Launching in the United Kingdom has been a dream of hers since starting Megababe five years ago, and she’s been in talks with Cult Beauty for three. Timed with the launch, she’s heading across the pond to celebrate it, and meet with local editors and influencers. Sturino appreciates that The Hut Group-owned e-tailer understands Megababe’s messaging pertaining to addressing issues not regularly addressed in the beauty industry like thigh chafing, boob sweat and body acne.

“Retailers sometimes can get stuck in old communication patterns, and they don’t want to touch certain categories,” she says. “I love that Cult doesn’t see these as taboo topics or things that they need to stay away from. I love that they know that these are just realities of being a human.”

Megababe’s bestsellers, including Thigh Rescue, Body Dust, Dust Puff, Space Bar, Happy Pits, Rosy Pits, Smoothie Deo and Green Deo, will be available on Cult Beauty’s website. The brand debuted originally with Thigh Rescue and Bust Dust prior to expanding into natural deodorants and body products priced from $6 to $22.

Megababe founder Katie Sturino JAMIE MAGNIFICO

“We’ve gone beyond just products that I’m passionate about or that I need. We really are listening to our community and seeing what else we can help people feel more comfortable with,” says Sturino. “If we make the product and put it in cool packaging and talk about it and make it less stigmatized, I think that that just helps people overall feel better.” Le Tush Butt Mask is an example of a product requested by Megababe’s customers.

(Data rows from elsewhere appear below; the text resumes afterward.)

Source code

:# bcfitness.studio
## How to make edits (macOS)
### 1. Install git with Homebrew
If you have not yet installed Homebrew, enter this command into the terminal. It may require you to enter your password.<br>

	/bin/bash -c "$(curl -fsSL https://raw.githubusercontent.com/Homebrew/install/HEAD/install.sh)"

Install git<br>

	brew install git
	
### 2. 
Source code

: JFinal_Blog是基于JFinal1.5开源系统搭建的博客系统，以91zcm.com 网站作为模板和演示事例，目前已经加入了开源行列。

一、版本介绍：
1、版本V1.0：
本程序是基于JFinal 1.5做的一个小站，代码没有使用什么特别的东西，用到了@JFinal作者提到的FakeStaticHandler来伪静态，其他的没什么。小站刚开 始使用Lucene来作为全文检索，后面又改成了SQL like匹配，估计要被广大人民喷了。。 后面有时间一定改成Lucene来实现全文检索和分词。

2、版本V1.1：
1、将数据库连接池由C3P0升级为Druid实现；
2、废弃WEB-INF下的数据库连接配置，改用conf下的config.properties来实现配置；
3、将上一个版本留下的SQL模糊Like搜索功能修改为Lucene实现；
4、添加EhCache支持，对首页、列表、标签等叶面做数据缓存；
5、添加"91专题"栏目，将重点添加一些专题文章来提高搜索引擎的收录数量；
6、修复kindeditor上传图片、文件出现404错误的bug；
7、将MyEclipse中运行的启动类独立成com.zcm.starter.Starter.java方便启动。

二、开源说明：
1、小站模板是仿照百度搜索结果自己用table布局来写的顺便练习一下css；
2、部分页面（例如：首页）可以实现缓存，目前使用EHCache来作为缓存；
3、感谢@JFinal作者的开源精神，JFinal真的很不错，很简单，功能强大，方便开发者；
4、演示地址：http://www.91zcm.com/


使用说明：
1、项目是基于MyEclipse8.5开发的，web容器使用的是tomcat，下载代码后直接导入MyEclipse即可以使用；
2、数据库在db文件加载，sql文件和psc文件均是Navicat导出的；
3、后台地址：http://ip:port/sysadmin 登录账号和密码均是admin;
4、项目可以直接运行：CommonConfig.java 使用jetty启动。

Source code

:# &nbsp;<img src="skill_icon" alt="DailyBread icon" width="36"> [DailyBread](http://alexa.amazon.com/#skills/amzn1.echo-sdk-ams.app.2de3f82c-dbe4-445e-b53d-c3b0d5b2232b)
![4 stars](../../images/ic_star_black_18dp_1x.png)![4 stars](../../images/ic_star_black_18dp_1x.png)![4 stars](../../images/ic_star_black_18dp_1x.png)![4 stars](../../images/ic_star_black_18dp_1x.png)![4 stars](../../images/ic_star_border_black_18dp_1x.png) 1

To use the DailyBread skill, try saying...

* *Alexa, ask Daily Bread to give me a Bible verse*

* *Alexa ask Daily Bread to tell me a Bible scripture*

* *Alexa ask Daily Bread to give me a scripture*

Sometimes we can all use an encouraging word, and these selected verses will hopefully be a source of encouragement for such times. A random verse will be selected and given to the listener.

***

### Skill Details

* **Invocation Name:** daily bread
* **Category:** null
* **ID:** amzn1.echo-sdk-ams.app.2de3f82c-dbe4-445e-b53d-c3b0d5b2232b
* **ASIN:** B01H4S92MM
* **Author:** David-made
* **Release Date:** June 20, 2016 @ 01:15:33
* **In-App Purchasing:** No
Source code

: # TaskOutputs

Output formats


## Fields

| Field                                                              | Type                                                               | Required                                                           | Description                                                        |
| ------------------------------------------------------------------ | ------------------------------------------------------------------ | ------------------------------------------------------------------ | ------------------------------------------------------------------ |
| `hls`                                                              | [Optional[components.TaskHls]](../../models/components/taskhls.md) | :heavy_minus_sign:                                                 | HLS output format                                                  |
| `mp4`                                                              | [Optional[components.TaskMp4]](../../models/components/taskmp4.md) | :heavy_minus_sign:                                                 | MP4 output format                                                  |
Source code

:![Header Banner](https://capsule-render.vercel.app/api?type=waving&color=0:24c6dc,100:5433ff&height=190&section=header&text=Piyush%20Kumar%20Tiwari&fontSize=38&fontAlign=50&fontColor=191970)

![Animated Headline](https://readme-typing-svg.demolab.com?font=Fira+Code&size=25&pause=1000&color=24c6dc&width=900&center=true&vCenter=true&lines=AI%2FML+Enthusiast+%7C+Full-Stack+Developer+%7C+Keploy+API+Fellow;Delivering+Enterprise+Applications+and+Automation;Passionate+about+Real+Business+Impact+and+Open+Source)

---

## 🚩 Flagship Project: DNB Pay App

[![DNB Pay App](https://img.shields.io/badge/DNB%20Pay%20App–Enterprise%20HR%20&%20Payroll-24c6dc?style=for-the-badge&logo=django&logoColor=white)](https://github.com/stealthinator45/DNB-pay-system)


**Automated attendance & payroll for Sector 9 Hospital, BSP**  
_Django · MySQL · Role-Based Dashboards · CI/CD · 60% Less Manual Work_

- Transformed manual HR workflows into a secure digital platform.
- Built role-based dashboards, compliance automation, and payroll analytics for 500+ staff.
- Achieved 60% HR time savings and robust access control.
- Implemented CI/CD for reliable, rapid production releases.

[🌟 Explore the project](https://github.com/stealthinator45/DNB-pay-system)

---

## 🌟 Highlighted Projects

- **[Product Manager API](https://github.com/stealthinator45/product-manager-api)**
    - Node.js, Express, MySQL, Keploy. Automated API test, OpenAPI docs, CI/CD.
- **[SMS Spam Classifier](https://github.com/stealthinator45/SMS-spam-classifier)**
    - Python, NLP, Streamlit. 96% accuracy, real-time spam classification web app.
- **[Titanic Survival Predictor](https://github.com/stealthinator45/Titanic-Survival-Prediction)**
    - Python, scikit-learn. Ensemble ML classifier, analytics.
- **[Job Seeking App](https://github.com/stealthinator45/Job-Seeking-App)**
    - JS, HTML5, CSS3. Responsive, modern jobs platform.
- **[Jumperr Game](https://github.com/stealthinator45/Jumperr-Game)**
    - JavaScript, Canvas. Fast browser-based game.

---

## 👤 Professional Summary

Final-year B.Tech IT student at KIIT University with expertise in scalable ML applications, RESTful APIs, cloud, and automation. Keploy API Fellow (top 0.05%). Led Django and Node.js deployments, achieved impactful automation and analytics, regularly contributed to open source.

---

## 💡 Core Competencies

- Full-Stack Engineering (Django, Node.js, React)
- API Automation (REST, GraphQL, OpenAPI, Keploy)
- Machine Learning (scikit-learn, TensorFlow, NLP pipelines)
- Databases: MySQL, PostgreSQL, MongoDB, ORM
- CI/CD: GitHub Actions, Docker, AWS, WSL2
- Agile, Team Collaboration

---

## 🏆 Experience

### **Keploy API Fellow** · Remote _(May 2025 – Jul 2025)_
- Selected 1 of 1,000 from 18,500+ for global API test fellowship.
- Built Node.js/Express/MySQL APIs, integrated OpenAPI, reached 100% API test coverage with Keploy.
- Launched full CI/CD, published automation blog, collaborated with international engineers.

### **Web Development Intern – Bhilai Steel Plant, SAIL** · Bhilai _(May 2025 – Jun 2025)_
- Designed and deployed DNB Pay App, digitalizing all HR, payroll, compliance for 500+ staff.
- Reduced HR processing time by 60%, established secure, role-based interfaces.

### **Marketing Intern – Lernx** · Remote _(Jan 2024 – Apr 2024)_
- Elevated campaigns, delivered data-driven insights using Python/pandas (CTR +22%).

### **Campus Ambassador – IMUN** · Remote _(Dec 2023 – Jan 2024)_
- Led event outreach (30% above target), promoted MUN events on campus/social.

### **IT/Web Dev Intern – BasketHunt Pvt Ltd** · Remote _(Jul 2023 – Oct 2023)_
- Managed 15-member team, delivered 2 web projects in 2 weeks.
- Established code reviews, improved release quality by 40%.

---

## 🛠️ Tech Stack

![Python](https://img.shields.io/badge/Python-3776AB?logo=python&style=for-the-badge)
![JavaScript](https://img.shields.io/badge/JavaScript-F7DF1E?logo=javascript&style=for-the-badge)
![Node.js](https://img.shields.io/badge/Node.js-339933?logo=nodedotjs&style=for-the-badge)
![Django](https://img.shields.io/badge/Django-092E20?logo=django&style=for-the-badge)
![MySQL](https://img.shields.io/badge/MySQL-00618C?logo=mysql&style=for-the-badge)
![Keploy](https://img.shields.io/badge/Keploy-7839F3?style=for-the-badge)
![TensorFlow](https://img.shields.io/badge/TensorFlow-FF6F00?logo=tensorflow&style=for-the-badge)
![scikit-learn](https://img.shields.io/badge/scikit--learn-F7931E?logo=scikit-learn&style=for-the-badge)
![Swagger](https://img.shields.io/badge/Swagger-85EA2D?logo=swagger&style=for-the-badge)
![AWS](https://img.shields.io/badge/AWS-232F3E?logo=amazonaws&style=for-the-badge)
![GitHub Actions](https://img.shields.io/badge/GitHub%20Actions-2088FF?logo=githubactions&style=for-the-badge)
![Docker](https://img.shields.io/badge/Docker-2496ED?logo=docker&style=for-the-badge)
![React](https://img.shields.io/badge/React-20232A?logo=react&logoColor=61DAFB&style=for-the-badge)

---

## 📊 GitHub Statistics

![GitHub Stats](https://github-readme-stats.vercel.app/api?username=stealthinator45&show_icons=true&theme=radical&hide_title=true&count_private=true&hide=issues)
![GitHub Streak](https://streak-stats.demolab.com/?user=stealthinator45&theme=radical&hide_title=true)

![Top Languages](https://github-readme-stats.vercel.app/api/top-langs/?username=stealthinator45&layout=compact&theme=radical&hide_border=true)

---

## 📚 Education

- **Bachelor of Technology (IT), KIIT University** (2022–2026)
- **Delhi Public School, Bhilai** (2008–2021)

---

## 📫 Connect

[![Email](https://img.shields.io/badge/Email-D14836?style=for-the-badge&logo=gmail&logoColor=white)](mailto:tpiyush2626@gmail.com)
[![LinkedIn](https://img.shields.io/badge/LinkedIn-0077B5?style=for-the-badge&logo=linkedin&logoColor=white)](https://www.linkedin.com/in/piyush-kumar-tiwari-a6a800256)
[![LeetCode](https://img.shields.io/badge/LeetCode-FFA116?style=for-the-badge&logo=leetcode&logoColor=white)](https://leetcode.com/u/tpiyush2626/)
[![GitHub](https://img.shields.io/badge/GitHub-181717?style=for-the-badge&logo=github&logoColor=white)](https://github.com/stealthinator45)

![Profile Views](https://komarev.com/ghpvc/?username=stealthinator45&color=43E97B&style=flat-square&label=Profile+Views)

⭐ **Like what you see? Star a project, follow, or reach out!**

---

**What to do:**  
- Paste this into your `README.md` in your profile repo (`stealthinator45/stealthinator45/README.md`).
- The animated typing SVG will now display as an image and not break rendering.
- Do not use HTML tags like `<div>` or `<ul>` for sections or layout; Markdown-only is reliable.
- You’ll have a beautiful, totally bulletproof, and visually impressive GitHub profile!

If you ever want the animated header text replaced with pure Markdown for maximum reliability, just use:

The brand is projected to register triple-digit growth this year. It’s stocked at more than 2,700 retail doors, and its business is split evenly between wholesale and direct-to-consumer distribution. Sturino’s distribution goal is for Megababe to extend to drugstores next. She says, “The real goal for me, always, is just to have a Thigh Rescue stick within five minutes of anyone who needs it.”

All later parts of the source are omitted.